私の恩師、松尾壽之先生は、視床下部ホルモンLH-RHの構造決定でシャリーのノーベル賞受賞に貢献されたことや、心房性ナトリウム利尿ペプチド(ANP)の発見で有名な先生です。私は大阪大学蛋白研で学生として研究を始めた時に、松尾先生にはじめてお会いしました。当時、松尾先生は確か40歳を越えて研究生をされていたのではないかと思います。LH-RHの仕事のあとやりたい研究があって帰国したが雇ってくれるところがなくて居候している、と仰っていましたが、生き方そのものがドラマティックですね。その後、松尾先生が宮崎医科大学で研究室を立ち上げられたとき、一緒についていきました。松尾先生は教訓めいたことはほとんど口にしない先生ですが、私は先生の研究スタイルや生き方に大きな影響を受けたように思います。研究者は恩師の背中を見て育つといわれますが、ここでは私の恩師である松尾先生の後ろ姿を紹介して、研究者のあり方について考えてみたいと思います。

「自由な雰囲気」松尾先生の研究室は、自由な雰囲気に溢れていました。研究の前では学生も教授も平等であり、立場に関わらず自由闊達に議論できることが大事であるという考えがあったのだと思います。実験の現場にいる若い人こそが大きな発見を生み出す研究の最前線にいる、若い人の自由な発想こそが既存の常識を打ち破る突破口になる、だから、若い人がのびのびと研究に打ち込める自由な研究環境を作ろうとされていたのだと思います。指導者のアイデアだけでは限界があります。それ以上のものを生み出すためには、年齢や立場を超えた自由な議論やアイデアの交換が欠かせないと思われます。研究環境は指導者の考え方で大きく変わるのではないでしょうか。
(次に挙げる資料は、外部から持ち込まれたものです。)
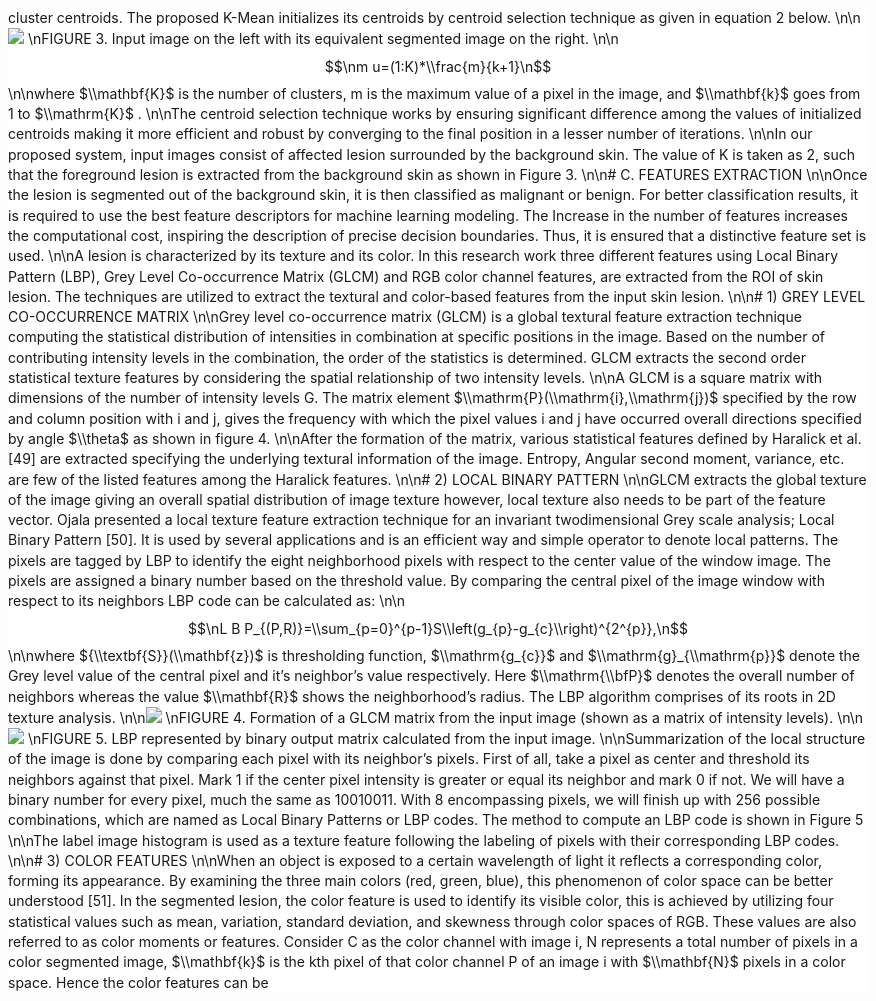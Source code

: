 cluster centroids. The proposed K-Mean initializes its centroids by centroid selection technique as given in equation 2 below.  \n\n![](images/df45d5e9647283d6c8f9737ee7d5b51068738ab9880d1787084b218a84566149.jpg)  \nFIGURE 3. Input image on the left with its equivalent segmented image on the right.  \n\n$$\nm u=(1:K)*\\frac{m}{k+1}\n$$  \n\nwhere $\\mathbf{K}$ is the number of clusters, m is the maximum value of a pixel in the image, and $\\mathbf{k}$ goes from 1 to $\\mathrm{K}$ .  \n\nThe centroid selection technique works by ensuring significant difference among the values of initialized centroids making it more efficient and robust by converging to the final position in a lesser number of iterations.  \n\nIn our proposed system, input images consist of affected lesion surrounded by the background skin. The value of K is taken as 2, such that the foreground lesion is extracted from the background skin as shown in Figure 3.  \n\n# C. FEATURES EXTRACTION  \n\nOnce the lesion is segmented out of the background skin, it is then classified as malignant or benign. For better classification results, it is required to use the best feature descriptors for machine learning modeling. The Increase in the number of features increases the computational cost, inspiring the description of precise decision boundaries. Thus, it is ensured that a distinctive feature set is used.  \n\nA lesion is characterized by its texture and its color. In this research work three different features using Local Binary Pattern (LBP), Grey Level Co-occurrence Matrix (GLCM) and RGB color channel features, are extracted from the ROI of skin lesion. The techniques are utilized to extract the textural and color-based features from the input skin lesion.  \n\n# 1) GREY LEVEL CO-OCCURRENCE MATRIX  \n\nGrey level co-occurrence matrix (GLCM) is a global textural feature extraction technique computing the statistical distribution of intensities in combination at specific positions in the image. Based on the number of contributing intensity levels in the combination, the order of the statistics is determined. GLCM extracts the second order statistical texture features by considering the spatial relationship of two intensity levels.  \n\nA GLCM is a square matrix with dimensions of the number of intensity levels G. The matrix element $\\mathrm{P}(\\mathrm{i},\\mathrm{j})$ specified by the row and column position with i and j, gives the frequency with which the pixel values i and j have occurred overall directions specified by angle $\\theta$ as shown in figure 4.  \n\nAfter the formation of the matrix, various statistical features defined by Haralick et al. [49] are extracted specifying the underlying textural information of the image. Entropy, Angular second moment, variance, etc. are few of the listed features among the Haralick features.  \n\n# 2) LOCAL BINARY PATTERN  \n\nGLCM extracts the global texture of the image giving an overall spatial distribution of image texture however, local texture also needs to be part of the feature vector. Ojala presented a local texture feature extraction technique for an invariant twodimensional Grey scale analysis; Local Binary Pattern [50]. It is used by several applications and is an efficient way and simple operator to denote local patterns. The pixels are tagged by LBP to identify the eight neighborhood pixels with respect to the center value of the window image. The pixels are assigned a binary number based on the threshold value. By comparing the central pixel of the image window with respect to its neighbors LBP code can be calculated as:  \n\n$$\nL B P_{(P,R)}=\\sum_{p=0}^{p-1}S\\left(g_{p}-g_{c}\\right)^{2^{p}},\n$$  \n\nwhere ${\\textbf{S}}(\\mathbf{z})$ is thresholding function, $\\mathrm{g_{c}}$ and $\\mathrm{g}_{\\mathrm{p}}$ denote the Grey level value of the central pixel and it’s neighbor’s value respectively. Here $\\mathrm{\\bfP}$ denotes the overall number of neighbors whereas the value $\\mathbf{R}$ shows the neighborhood’s radius. The LBP algorithm comprises of its roots in 2D texture analysis.  \n\n![](images/9a07ffd7da4cfe373d01af95173772cec9ab9ecd20371606dd8ad448a62e87ad.jpg)  \nFIGURE 4. Formation of a GLCM matrix from the input image (shown as a matrix of intensity levels).  \n\n![](images/e841d001332f578f7ffdeb756adab70144ed54e36be190e4c100ca2c9598af33.jpg)  \nFIGURE 5. LBP represented by binary output matrix calculated from the input image.  \n\nSummarization of the local structure of the image is done by comparing each pixel with its neighbor’s pixels. First of all, take a pixel as center and threshold its neighbors against that pixel. Mark 1 if the center pixel intensity is greater or equal its neighbor and mark 0 if not. We will have a binary number for every pixel, much the same as 10010011. With 8 encompassing pixels, we will finish up with 256 possible combinations, which are named as Local Binary Patterns or LBP codes. The method to compute an LBP code is shown in Figure 5  \n\nThe label image histogram is used as a texture feature following the labeling of pixels with their corresponding LBP codes.  \n\n# 3) COLOR FEATURES  \n\nWhen an object is exposed to a certain wavelength of light it reflects a corresponding color, forming its appearance. By examining the three main colors (red, green, blue), this phenomenon of color space can be better understood [51]. In the segmented lesion, the color feature is used to identify its visible color, this is achieved by utilizing four statistical values such as mean, variation, standard deviation, and skewness through color spaces of RGB. These values are also referred to as color moments or features. Consider C as the color channel with image i, N represents a total number of pixels in a color segmented image, $\\mathbf{k}$ is the kth pixel of that color channel P of an image i with $\\mathbf{N}$ pixels in a color space. Hence the color features can be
「やりたいことだけをやる」松尾先生は、外見では真面目にてきぱきと仕事をするような印象があるかもしれませんが、実際のところ、普段はそうでもありませんでした。先生は好きなことや本当に大事だと思った場合にだけ、驚くべき集中力を発揮するのです。例えば、松尾先生は合成が大好きで、私達が新規ペプチドを単離、構造決定した時には、先生自ら徹夜でペプチドを合成するのです。そして、天然物と合成品の物性や活性が一致してはじめて、仕事の完成となりました。気に入った論文はよく徹夜で完成させていました。一方で、総説の原稿などでは、「火事場の馬鹿力」を信じて、〆切り間際まで書き始めないことが多かったように思います。やりたいことだけをやる(やりたくないことはしない)、この流儀が実は優れた成果を生み出す原動力なのかも知れません。しかし、凡人にとってはこれに徹することはなかなか難しいことです。
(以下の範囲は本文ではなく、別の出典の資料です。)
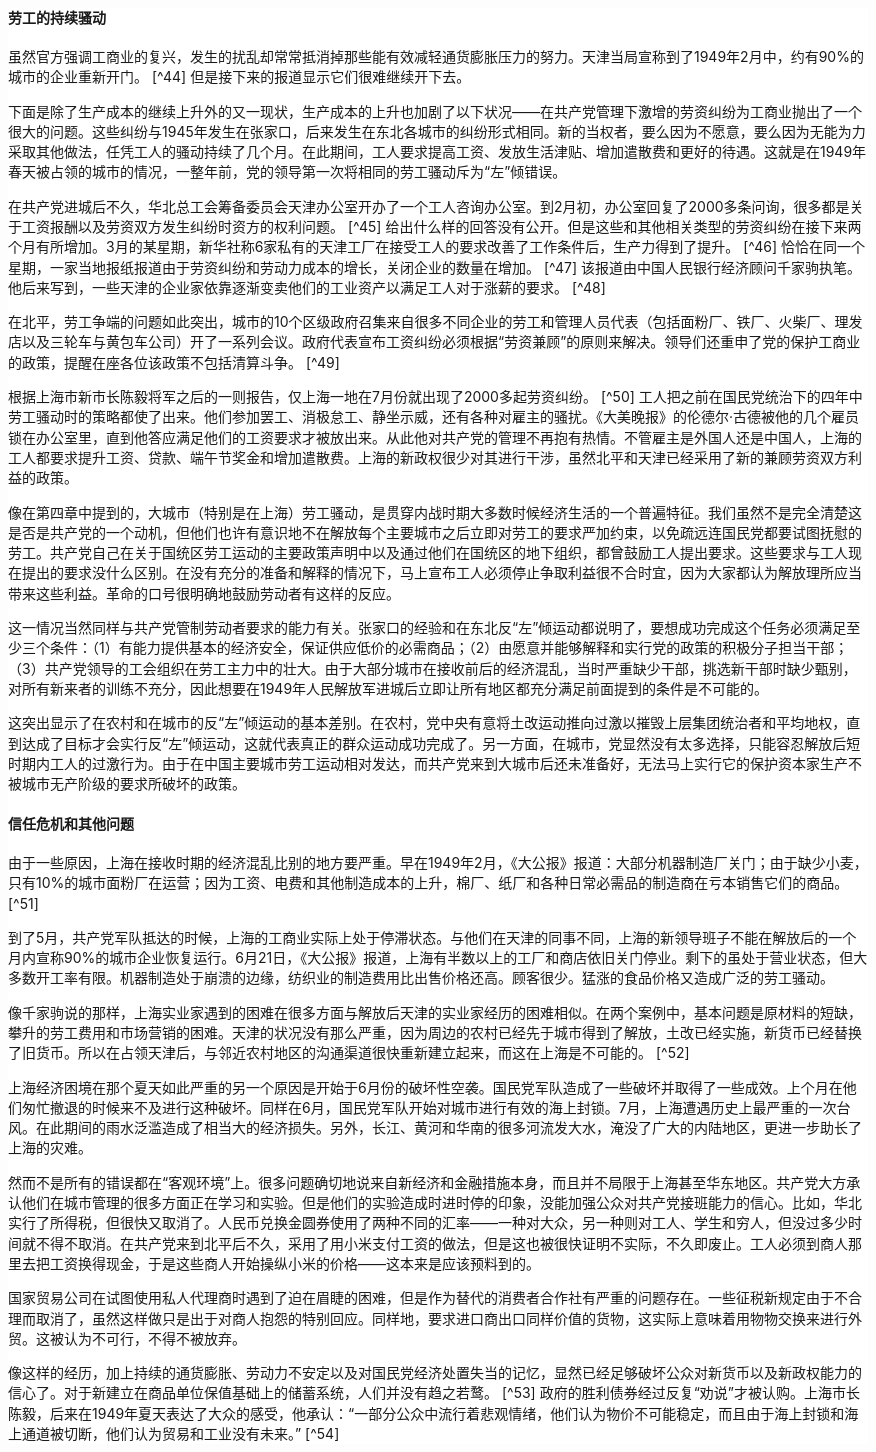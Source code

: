 #### 劳工的持续骚动

虽然官方强调工商业的复兴，发生的扰乱却常常抵消掉那些能有效减轻通货膨胀压力的努力。天津当局宣称到了1949年2月中，约有90%的城市的企业重新开门。 [^44] 但是接下来的报道显示它们很难继续开下去。

下面是除了生产成本的继续上升外的又一现状，生产成本的上升也加剧了以下状况——在共产党管理下激增的劳资纠纷为工商业抛出了一个很大的问题。这些纠纷与1945年发生在张家口，后来发生在东北各城市的纠纷形式相同。新的当权者，要么因为不愿意，要么因为无能为力采取其他做法，任凭工人的骚动持续了几个月。在此期间，工人要求提高工资、发放生活津贴、增加遣散费和更好的待遇。这就是在1949年春天被占领的城市的情况，一整年前，党的领导第一次将相同的劳工骚动斥为“左”倾错误。

在共产党进城后不久，华北总工会筹备委员会天津办公室开办了一个工人咨询办公室。到2月初，办公室回复了2000多条问询，很多都是关于工资报酬以及劳资双方发生纠纷时资方的权利问题。 [^45] 给出什么样的回答没有公开。但是这些和其他相关类型的劳资纠纷在接下来两个月有所增加。3月的某星期，新华社称6家私有的天津工厂在接受工人的要求改善了工作条件后，生产力得到了提升。 [^46] 恰恰在同一个星期，一家当地报纸报道由于劳资纠纷和劳动力成本的增长，关闭企业的数量在增加。 [^47] 该报道由中国人民银行经济顾问千家驹执笔。他后来写到，一些天津的企业家依靠逐渐变卖他们的工业资产以满足工人对于涨薪的要求。 [^48]

在北平，劳工争端的问题如此突出，城市的10个区级政府召集来自很多不同企业的劳工和管理人员代表（包括面粉厂、铁厂、火柴厂、理发店以及三轮车与黄包车公司）开了一系列会议。政府代表宣布工资纠纷必须根据“劳资兼顾”的原则来解决。领导们还重申了党的保护工商业的政策，提醒在座各位该政策不包括清算斗争。 [^49]

根据上海市新市长陈毅将军之后的一则报告，仅上海一地在7月份就出现了2000多起劳资纠纷。 [^50] 工人把之前在国民党统治下的四年中劳工骚动时的策略都使了出来。他们参加罢工、消极怠工、静坐示威，还有各种对雇主的骚扰。《大美晚报》的伦德尔·古德被他的几个雇员锁在办公室里，直到他答应满足他们的工资要求才被放出来。从此他对共产党的管理不再抱有热情。不管雇主是外国人还是中国人，上海的工人都要求提升工资、贷款、端午节奖金和增加遣散费。上海的新政权很少对其进行干涉，虽然北平和天津已经采用了新的兼顾劳资双方利益的政策。

像在第四章中提到的，大城市（特别是在上海）劳工骚动，是贯穿内战时期大多数时候经济生活的一个普遍特征。我们虽然不是完全清楚这是否是共产党的一个动机，但他们也许有意识地不在解放每个主要城市之后立即对劳工的要求严加约束，以免疏远连国民党都要试图抚慰的劳工。共产党自己在关于国统区劳工运动的主要政策声明中以及通过他们在国统区的地下组织，都曾鼓励工人提出要求。这些要求与工人现在提出的要求没什么区别。在没有充分的准备和解释的情况下，马上宣布工人必须停止争取利益很不合时宜，因为大家都认为解放理所应当带来这些利益。革命的口号很明确地鼓励劳动者有这样的反应。

这一情况当然同样与共产党管制劳动者要求的能力有关。张家口的经验和在东北反“左”倾运动都说明了，要想成功完成这个任务必须满足至少三个条件：（1）有能力提供基本的经济安全，保证供应低价的必需商品；（2）由愿意并能够解释和实行党的政策的积极分子担当干部；（3）共产党领导的工会组织在劳工主力中的壮大。由于大部分城市在接收前后的经济混乱，当时严重缺少干部，挑选新干部时缺少甄别，对所有新来者的训练不充分，因此想要在1949年人民解放军进城后立即让所有地区都充分满足前面提到的条件是不可能的。

这突出显示了在农村和在城市的反“左”倾运动的基本差别。在农村，党中央有意将土改运动推向过激以摧毁上层集团统治者和平均地权，直到达成了目标才会实行反“左”倾运动，这就代表真正的群众运动成功完成了。另一方面，在城市，党显然没有太多选择，只能容忍解放后短时期内工人的过激行为。由于在中国主要城市劳工运动相对发达，而共产党来到大城市后还未准备好，无法马上实行它的保护资本家生产不被城市无产阶级的要求所破坏的政策。

#### 信任危机和其他问题

由于一些原因，上海在接收时期的经济混乱比别的地方要严重。早在1949年2月，《大公报》报道：大部分机器制造厂关门；由于缺少小麦，只有10%的城市面粉厂在运营；因为工资、电费和其他制造成本的上升，棉厂、纸厂和各种日常必需品的制造商在亏本销售它们的商品。 [^51]

到了5月，共产党军队抵达的时候，上海的工商业实际上处于停滞状态。与他们在天津的同事不同，上海的新领导班子不能在解放后的一个月内宣称90%的城市企业恢复运行。6月21日，《大公报》报道，上海有半数以上的工厂和商店依旧关门停业。剩下的虽处于营业状态，但大多数开工率有限。机器制造处于崩溃的边缘，纺织业的制造费用比出售价格还高。顾客很少。猛涨的食品价格又造成广泛的劳工骚动。

像千家驹说的那样，上海实业家遇到的困难在很多方面与解放后天津的实业家经历的困难相似。在两个案例中，基本问题是原材料的短缺，攀升的劳工费用和市场营销的困难。天津的状况没有那么严重，因为周边的农村已经先于城市得到了解放，土改已经实施，新货币已经替换了旧货币。所以在占领天津后，与邻近农村地区的沟通渠道很快重新建立起来，而这在上海是不可能的。 [^52]

上海经济困境在那个夏天如此严重的另一个原因是开始于6月份的破坏性空袭。国民党军队造成了一些破坏并取得了一些成效。上个月在他们匆忙撤退的时候来不及进行这种破坏。同样在6月，国民党军队开始对城市进行有效的海上封锁。7月，上海遭遇历史上最严重的一次台风。在此期间的雨水泛滥造成了相当大的经济损失。另外，长江、黄河和华南的很多河流发大水，淹没了广大的内陆地区，更进一步助长了上海的灾难。

然而不是所有的错误都在“客观环境”上。很多问题确切地说来自新经济和金融措施本身，而且并不局限于上海甚至华东地区。共产党大方承认他们在城市管理的很多方面正在学习和实验。但是他们的实验造成时进时停的印象，没能加强公众对共产党接班能力的信心。比如，华北实行了所得税，但很快又取消了。人民币兑换金圆券使用了两种不同的汇率——一种对大众，另一种则对工人、学生和穷人，但没过多少时间就不得不取消。在共产党来到北平后不久，采用了用小米支付工资的做法，但是这也被很快证明不实际，不久即废止。工人必须到商人那里去把工资换得现金，于是这些商人开始操纵小米的价格——这本来是应该预料到的。

国家贸易公司在试图使用私人代理商时遇到了迫在眉睫的困难，但是作为替代的消费者合作社有严重的问题存在。一些征税新规定由于不合理而取消了，虽然这样做只是出于对商人抱怨的特别回应。同样地，要求进口商出口同样价值的货物，这实际上意味着用物物交换来进行外贸。这被认为不可行，不得不被放弃。

像这样的经历，加上持续的通货膨胀、劳动力不安定以及对国民党经济处置失当的记忆，显然已经足够破坏公众对新货币以及新政权能力的信心了。对于新建立在商品单位保值基础上的储蓄系统，人们并没有趋之若鹜。 [^53] 政府的胜利债券经过反复“劝说”才被认购。上海市长陈毅，后来在1949年夏天表达了大众的感受，他承认：“一部分公众中流行着悲观情绪，他们认为物价不可能稳定，而且由于海上封锁和海上通道被切断，他们认为贸易和工业没有未来。” [^54]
「BBRC」宮崎医大で書かれた論文の多くは、BBRCに発表されました。LH-RHの仕事がそうであったように、ペプチドの構造決定では、何よりも速報性が重要であるという思いがあったのだと思います。時々Natureにも発表されましたが、本当に重要な最初の論文はBBRCに発表されました。いい仕事なら世界は認めてくれるという内容に対する確固たる自信と自負があったのではないでしょうか。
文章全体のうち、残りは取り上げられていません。